Mature couple fight

When Anger Becomes Inevitable

When Anger Becomes Inevitable

I saw a couple this week in my office that could be any couple when things go off track. This couple has two children: they’ve been together for almost two decades.

That is a big investment of time and enough time to create a lot of hurt feelings. She is hurt because she doesn’t experience her husband’s responsiveness to her calls for love and attention. 

He is hurt because he hears his wife’s voice as a shrill demand that disrespects him. He withdraws without giving her any feedback. All he needs to say is “I would love to make you happy, but you need to ask me in a nice way.” 

Without that feedback, her voice becomes more and more shrill. With her angry voice, he withdraws more and more.
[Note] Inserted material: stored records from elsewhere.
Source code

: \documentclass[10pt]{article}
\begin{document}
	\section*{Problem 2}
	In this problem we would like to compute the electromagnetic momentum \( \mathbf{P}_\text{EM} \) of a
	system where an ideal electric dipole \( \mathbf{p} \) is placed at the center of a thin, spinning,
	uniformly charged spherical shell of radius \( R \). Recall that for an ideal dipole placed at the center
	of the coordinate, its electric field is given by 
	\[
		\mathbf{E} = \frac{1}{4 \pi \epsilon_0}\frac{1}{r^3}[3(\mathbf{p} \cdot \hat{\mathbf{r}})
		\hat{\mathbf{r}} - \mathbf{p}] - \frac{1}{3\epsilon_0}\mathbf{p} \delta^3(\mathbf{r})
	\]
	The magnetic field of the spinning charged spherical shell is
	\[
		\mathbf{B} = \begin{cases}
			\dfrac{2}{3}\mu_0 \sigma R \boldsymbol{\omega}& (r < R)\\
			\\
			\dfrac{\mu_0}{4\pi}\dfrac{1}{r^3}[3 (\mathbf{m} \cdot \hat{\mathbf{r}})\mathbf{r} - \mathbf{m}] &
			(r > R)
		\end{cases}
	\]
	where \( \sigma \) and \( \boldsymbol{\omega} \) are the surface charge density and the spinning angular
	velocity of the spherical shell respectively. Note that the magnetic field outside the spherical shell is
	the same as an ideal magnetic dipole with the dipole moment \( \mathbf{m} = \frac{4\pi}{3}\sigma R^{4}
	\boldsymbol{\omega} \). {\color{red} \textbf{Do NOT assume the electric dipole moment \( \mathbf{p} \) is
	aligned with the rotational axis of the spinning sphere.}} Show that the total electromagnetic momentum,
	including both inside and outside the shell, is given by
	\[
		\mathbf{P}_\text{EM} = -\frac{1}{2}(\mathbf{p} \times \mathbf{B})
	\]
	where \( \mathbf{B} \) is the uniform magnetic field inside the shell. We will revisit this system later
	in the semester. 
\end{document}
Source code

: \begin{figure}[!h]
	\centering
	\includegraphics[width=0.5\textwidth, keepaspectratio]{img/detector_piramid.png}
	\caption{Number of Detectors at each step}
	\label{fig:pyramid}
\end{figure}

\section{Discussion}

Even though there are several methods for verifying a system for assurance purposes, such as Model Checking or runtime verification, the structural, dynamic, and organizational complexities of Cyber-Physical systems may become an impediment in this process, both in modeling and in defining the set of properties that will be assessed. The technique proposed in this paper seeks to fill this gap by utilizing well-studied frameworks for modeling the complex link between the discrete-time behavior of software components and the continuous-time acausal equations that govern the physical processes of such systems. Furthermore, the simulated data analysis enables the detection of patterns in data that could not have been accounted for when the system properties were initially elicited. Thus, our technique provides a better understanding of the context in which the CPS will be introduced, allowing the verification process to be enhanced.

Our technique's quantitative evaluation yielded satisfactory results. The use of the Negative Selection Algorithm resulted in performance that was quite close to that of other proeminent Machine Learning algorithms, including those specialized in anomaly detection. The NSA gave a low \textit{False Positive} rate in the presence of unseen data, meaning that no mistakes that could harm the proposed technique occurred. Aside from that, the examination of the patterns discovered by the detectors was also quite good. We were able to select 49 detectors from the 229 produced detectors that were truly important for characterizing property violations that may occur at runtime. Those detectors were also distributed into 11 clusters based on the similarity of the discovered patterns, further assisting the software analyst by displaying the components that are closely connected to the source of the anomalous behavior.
They are sitting in my office, and it is hard to redirect the conversation to the present. She must keep making her case that her husband isn’t caring or responsible in the relationship. 

Other men might react and defend themselves. That is another strategy that doesn’t work. This husband chooses to be silent. He doesn’t believe he can win with his wife, so he plays it safe and stays mute. 

This makes her angrier. This is played over and over a minimum of dozens if not hundreds of times in the course of their relationship.

This kind of anger is inevitable when couples have been together long enough and don’t have the skills to listen to and respect each other. There are variations of this standoff, but in this instance, the wife has collected many hurt feelings spilling over into angry, destructive speech.

 The husband is trying to contain the negative emotional atmosphere, and his strategy is to withdraw from the intense emotional conversation. He sees his only other option is getting angry back, but he avoids the confrontation. An angry response is not a good option.

The husband is hurt too. He doesn’t know what to do with his hurt. An angry wife is intimidating. He wants his wife to be happy, but he feels helpless. He is afraid to speak because he doesn’t want to escalate the upset.

 They are caught in this cycle where they neither hear nor understand each other, but the hurt keeps happening for them. He keeps his distance because he is afraid of his wife’s emotionality, and the wife keeps attacking because she wants a connection. Anger is a form of passion, but not the kind that makes for good love.

I deal with these kinds of relationship issues every day in my office. But I find that there is deeper value to meeting in a group with other couples and learning these relationship skills to see that these upsets are not peculiar to your relationship.